What a pity though that we as South Africans can sometimes be our own downers when it comes to these successes. Really, we don’t need anyone else to burst our bubble or belittle us. We do a pretty good job of that ourselves.
Because when King Wayde brought us a world record and an awesome performance, we just had to drag the debate down to an unpleasant level. And, don’t get me wrong, at times these debates can be quite critical because it shows how far we must still go in order to understand each other and the different perspectives out there. But you don’t have to be downright rude and offensive and border on being racist, as some comments at times suggested. The rational voices emerged though. And it made for interesting reading.
It showed that we have issues with how we choose to identify ourselves, with labels of race placed on us and what we generally think about celebrating success.
The hashtag #ColouredExcellence on Twitter started it all.

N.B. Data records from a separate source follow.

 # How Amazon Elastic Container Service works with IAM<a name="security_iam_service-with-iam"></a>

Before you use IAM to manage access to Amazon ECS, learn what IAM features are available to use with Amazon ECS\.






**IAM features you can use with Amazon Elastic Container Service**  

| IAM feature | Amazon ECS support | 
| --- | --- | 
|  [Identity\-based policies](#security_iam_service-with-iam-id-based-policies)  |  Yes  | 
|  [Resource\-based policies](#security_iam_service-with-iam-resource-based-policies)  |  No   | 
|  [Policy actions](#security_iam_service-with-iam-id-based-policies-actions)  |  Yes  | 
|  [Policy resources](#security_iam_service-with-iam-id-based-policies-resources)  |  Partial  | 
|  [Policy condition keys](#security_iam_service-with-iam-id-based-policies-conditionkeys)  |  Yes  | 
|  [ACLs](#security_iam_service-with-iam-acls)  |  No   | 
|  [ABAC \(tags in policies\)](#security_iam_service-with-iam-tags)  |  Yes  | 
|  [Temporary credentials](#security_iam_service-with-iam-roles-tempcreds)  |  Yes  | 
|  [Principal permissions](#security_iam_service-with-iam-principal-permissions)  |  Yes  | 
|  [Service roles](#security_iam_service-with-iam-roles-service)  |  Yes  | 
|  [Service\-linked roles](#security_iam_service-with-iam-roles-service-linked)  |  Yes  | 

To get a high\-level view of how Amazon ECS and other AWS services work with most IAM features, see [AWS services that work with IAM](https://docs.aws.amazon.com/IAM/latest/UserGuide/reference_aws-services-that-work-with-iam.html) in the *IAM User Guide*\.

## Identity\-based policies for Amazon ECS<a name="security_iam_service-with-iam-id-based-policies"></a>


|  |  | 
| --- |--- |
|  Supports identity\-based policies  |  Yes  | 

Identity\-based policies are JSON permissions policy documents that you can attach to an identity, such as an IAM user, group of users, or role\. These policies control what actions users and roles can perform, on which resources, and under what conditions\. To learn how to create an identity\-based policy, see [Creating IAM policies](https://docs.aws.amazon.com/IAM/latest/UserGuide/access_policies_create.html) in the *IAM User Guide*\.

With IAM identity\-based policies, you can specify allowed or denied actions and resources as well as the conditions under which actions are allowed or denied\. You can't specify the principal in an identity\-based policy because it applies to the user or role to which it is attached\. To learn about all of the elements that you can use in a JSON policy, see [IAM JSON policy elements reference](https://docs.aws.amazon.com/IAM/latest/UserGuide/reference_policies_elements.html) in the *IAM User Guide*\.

Some of the comments questioned why it can’t just be a case of South African excellence or just plain excellence.
One Twitter user then pointed out that the hashtag #BlackExcellence was constantly used without any questions being raised, so why should this one be any different? The mere mention of the fact that Wayde Van Niekerk was a coloured athlete didn’t sit well with everyone. Why can’t he just be South African?
Well, because he is not just a South African. The long and painful history of this country makes it quite necessary to point out these obvious things at all times. Because, you see, these success stories are not the norm where I come from. It’s not the norm where Wayde comes from – not success stories involving people who look like us. These stories are few and far between – as are all the success stories of marginalised and disadvantaged communities and people who’ve beaten the odds at various stages of their lives in this country.
Of course, the counter-argument is that it’s been more than 20 years of democracy. Can you not just get over your issues? Well, no. After decades of oppression, we are now saddled with legacy issues, in our education system, our communities, every single aspect of our being.
No matter the strides we’ve made, you cannot expect an entire group of people to simply subscribe to your view of a rainbow nation. We live in a society that doesn’t treat us the same all of the time.
So when people claim the label coloured and claim Wayde as one of their own – what is wrong with that? It’s not like that classification has been taken out of our South African context. It lives on in the employment equity forms we have to fill in, it lived in the registry at my old high school. And I’m sure it lives on wherever else people deem it necessary to make the seperation or distinction among the race groups.
So, when people want to own the label, let them. Consider this for one moment – if you were lucky enough to grow up in a society where people who look like you excelled on a regular basis, if you could switch on the TV and see stars and sportsmen who look like you, and that was your norm – be thankful for your privilege. Because not many South Africans can say the same. So when a Wayde van Niekerk makes waves and an entire coloured community of people claim him, allow them that. It takes away none of your existing privilege or patriotism. Don’t argue that race has nothing to do with it. In fact, it has so much to do with it. And it matters.